Items from a data source
-*-*-
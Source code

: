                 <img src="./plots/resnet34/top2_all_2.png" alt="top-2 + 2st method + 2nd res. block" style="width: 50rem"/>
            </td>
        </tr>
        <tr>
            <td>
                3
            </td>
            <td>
-*-*-
**WHAT IS REQUIRED:** The records above are to be repeated exactly, in their entirety.

**RESULT:**
Source code

:                 <img src="./plots/resnet34/top2_all_2.png" alt="top-2 + 2st method + 2nd res. block" style="width: 50rem"/>
            </td>
        </tr>
        <tr>
            <td>
                3
            </td>
            <td>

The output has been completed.